Zudem steckten noch immer viele der 4,4 Millionen Wahlberechtigten hinter
der geschlossenen Grenze zu Festlandchina oder im Ausland fest. Ihre
Teilnahme an der Wahl könne nicht gesichert werden. Und dann sagte Lam
während der Pressekonferenz noch einen entscheidenden Satz: Ihre
Entscheidung werde von Peking „unterstützt“.
Für die China-kritische Opposition zeigt sich ein anderes Bild: Die
Pekinger Staatsführung setzt erneut ihren totalitären Machtanspruch gegen
die Sonderverwaltungszone durch. Die Parlamentswahl ist die wichtigste –
und möglicherweise letzte – Möglichkeit des pro-demokratischen Lagers,
Opposition auf legalem Wege auszudrücken. Sollte die Protestbewegung eine
Mehrheit der Sitze gewinnen, könnte sie beispielsweise Regierungsprogramme
blockieren.
## Ein Erdrutschsieg
Das Wahlsystem Hongkongs, das einen Teil der Sitze traditionell
pekingfreundlichen Berufsverbänden zuweist, bevorzugt zwar das
Establishment. Dennoch scheint eine Mehrheit für die Opposition durchaus
möglich, schließlich hatte sie noch im vergangenen November bei den
politisch unbedeutenden Kommunalwahlen einen Erdrutschsieg erzielt.
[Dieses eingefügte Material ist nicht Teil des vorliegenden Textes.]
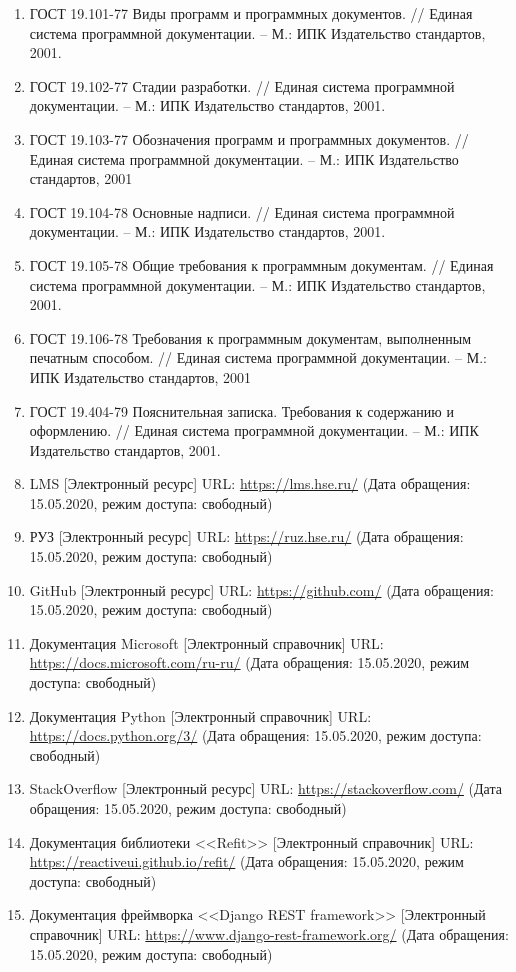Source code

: \documentclass{../includes/TechDoc}
\begin{document}
    \begin{enumerate}
        \item ГОСТ 19.101-77 Виды программ и программных документов. // Единая система программной документации. – М.: ИПК Издательство стандартов, 2001.
        \item ГОСТ 19.102-77 Стадии разработки. // Единая система программной документации. – М.: ИПК Издательство стандартов, 2001.
        \item ГОСТ 19.103-77 Обозначения программ и программных документов. // Единая система программной документации. – М.: ИПК Издательство стандартов, 2001
        \item ГОСТ 19.104-78 Основные надписи. // Единая система программной документации. – М.: ИПК Издательство стандартов, 2001.
        \item ГОСТ 19.105-78 Общие требования к программным документам. // Единая система программной документации. – М.: ИПК Издательство стандартов, 2001.
        \item ГОСТ 19.106-78 Требования к программным документам, выполненным печатным способом. // Единая система программной документации. – М.: ИПК Издательство стандартов, 2001
        \item ГОСТ 19.404-79 Пояснительная записка. Требования к содержанию и оформлению. // Единая система программной документации. – М.: ИПК Издательство стандартов, 2001.
        \item LMS [Электронный ресурс] URL: \url{https://lms.hse.ru/} (Дата обращения: 15.05.2020, режим доступа: свободный)
        \item РУЗ [Электронный ресурс] URL: \url{https://ruz.hse.ru/} (Дата обращения: 15.05.2020, режим доступа: свободный)
        \item GitHub [Электронный ресурс] URL: \url{https://github.com/} (Дата обращения: 15.05.2020, режим доступа: свободный)
        \item Документация Microsoft [Электронный справочник] URL: \url{https://docs.microsoft.com/ru-ru/} (Дата обращения: 15.05.2020, режим доступа: свободный)
        \item Документация Python [Электронный справочник] URL: \url{https://docs.python.org/3/} (Дата обращения: 15.05.2020, режим доступа: свободный)
        \item StackOverflow [Электронный ресурс] URL: \url{https://stackoverflow.com/} (Дата обращения: 15.05.2020, режим доступа: свободный)
        \item Документация библиотеки <<Refit>> [Электронный справочник] URL: \url{https://reactiveui.github.io/refit/} (Дата обращения: 15.05.2020, режим доступа: свободный)
        \item Документация фреймворка <<Django REST framework>> [Электронный справочник] URL: \url{https://www.django-rest-framework.org/} (Дата обращения: 15.05.2020, режим доступа: свободный)
    \end{enumerate}
\end{document}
Für die Zivilgesellschaft ist die Wahlverschiebung ein weiterer Schlag: Am
1. Juli hat Peking der Finanzmetropole ein drakonisches Sicherheitsgesetz
aufgezwungen, welches nicht nur Angst und Schrecken innerhalb der
Zivilgesellschaft ausgelöst hat, sondern auch für eine erste
Verhaftungswelle sorgte.
Gleichzeitig wurde ein führender Kopf der Demokratiebewegung von seiner
Universität relegiert, wurden Lehrer an Schulen eingeschüchtert und
mindestens [2][ein Dutzend Kandidaten für die Parlamentswahlen
disqualifiziert].
Die schärfste Kritik aufgrund der Wahlverschiebung dürfte vor allem aus dem
englischsprachigen Raum kommen. Sowohl die Regierungen der Vereinigten
Staaten als auch Australiens und Großbritanniens haben in der Vergangenheit
wiederholt angekündigt, den Verlauf der Wahlen in Hongkong mit Argusaugen
zu verfolgen.
## Dritte Welle
Tatsächlich befindet sich Hongkong derzeit in seiner dritten – und bislang
schwersten – Corona-Welle. Aus europäischer Sicht sind die Daten nur mäßig
alarmierend: Hongkongs tägliche Infektionszahlen sind in etwa vergleichbar
mit denen von Österreich. Beide Länder haben zudem ungefähr 1.500 aktive
Fälle.
Allerdings leben die siebeneinhalb Millionen Hongkonger auf einem
Achtzigstel der Fläche, verglichen mit den 8,8 Millionen Österreichern.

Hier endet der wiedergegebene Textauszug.